Your task: Below this sentence is a listing; return exactly its lines from the one with "download external libraries." to the one with "- [patch](https://www.gnu.org/software/patch) —", both kept, and nothing more.
----
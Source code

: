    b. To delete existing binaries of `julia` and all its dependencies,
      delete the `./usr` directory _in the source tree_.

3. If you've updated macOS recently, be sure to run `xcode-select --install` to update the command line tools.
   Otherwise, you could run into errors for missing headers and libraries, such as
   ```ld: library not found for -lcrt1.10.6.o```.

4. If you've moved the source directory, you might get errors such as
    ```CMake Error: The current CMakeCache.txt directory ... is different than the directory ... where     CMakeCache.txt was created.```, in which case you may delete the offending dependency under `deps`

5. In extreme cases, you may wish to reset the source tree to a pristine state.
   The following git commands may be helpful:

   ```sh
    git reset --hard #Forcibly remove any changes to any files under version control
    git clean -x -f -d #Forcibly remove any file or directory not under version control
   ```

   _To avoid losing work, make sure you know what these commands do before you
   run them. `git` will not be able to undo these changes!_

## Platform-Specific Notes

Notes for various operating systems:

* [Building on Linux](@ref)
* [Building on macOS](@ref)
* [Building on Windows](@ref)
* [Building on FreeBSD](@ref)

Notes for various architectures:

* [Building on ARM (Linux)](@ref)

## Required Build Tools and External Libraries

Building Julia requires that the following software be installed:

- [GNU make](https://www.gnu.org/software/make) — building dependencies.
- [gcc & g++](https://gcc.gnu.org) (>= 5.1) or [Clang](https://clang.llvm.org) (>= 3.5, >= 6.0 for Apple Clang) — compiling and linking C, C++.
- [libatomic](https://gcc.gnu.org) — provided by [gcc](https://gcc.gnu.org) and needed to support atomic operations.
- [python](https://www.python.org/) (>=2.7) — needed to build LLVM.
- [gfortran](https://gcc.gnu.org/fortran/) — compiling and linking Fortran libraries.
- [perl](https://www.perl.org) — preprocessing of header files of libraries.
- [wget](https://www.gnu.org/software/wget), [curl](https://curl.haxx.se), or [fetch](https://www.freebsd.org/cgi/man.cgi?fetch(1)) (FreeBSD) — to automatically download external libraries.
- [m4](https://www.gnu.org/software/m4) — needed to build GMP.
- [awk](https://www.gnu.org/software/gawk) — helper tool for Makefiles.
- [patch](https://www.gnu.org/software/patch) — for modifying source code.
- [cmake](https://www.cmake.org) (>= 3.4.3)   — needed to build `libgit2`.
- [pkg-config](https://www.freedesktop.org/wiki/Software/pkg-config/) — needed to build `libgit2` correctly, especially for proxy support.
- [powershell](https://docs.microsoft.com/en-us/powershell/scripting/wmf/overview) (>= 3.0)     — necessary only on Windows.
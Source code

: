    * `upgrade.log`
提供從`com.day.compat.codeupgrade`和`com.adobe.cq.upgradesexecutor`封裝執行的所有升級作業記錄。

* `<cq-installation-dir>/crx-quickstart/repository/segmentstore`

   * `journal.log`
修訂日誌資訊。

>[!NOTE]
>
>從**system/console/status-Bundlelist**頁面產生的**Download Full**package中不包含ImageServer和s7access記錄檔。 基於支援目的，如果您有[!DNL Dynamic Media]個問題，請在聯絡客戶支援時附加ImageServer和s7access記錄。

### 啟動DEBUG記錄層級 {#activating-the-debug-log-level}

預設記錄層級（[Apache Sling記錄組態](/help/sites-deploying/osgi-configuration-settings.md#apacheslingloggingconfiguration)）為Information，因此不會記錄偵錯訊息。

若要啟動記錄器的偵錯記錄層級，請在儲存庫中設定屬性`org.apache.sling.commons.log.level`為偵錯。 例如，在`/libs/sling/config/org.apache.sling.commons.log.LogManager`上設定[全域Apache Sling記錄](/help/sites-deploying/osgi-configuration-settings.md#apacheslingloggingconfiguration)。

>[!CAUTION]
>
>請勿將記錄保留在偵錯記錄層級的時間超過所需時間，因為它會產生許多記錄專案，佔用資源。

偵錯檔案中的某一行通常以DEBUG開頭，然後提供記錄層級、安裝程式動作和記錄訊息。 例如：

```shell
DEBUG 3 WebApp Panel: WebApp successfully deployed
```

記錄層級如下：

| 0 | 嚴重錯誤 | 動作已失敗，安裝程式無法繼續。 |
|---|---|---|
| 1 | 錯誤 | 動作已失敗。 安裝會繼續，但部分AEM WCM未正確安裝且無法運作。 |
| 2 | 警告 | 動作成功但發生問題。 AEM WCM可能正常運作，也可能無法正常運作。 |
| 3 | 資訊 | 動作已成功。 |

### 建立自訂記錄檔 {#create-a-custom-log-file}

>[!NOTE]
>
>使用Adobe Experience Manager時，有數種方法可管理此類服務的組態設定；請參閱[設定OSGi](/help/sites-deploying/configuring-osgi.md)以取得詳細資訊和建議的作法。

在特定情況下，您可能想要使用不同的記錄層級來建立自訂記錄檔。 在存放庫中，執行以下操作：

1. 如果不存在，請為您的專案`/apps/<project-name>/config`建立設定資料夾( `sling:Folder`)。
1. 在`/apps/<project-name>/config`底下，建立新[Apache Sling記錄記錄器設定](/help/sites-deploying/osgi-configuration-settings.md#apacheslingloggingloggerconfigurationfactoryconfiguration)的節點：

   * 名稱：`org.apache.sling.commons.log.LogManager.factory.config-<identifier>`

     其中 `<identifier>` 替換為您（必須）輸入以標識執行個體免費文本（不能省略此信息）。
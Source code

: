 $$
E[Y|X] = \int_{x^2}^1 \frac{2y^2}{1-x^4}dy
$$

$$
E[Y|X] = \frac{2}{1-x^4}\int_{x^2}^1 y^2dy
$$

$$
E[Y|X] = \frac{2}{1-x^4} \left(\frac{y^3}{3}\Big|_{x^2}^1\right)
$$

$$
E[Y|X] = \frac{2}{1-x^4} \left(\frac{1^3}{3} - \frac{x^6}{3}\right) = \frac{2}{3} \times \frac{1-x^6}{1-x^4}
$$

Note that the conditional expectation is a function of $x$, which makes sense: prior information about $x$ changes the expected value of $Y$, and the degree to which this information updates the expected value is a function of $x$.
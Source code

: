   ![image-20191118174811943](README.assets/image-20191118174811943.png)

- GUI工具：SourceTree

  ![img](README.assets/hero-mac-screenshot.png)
----
Task answer:
- [wget](https://www.gnu.org/software/wget), [curl](https://curl.haxx.se), or [fetch](https://www.freebsd.org/cgi/man.cgi?fetch(1)) (FreeBSD) — to automatically download external libraries.
- [m4](https://www.gnu.org/software/m4) — needed to build GMP.
- [awk](https://www.gnu.org/software/gawk) — helper tool for Makefiles.
- [patch](https://www.gnu.org/software/patch) — for modifying source code.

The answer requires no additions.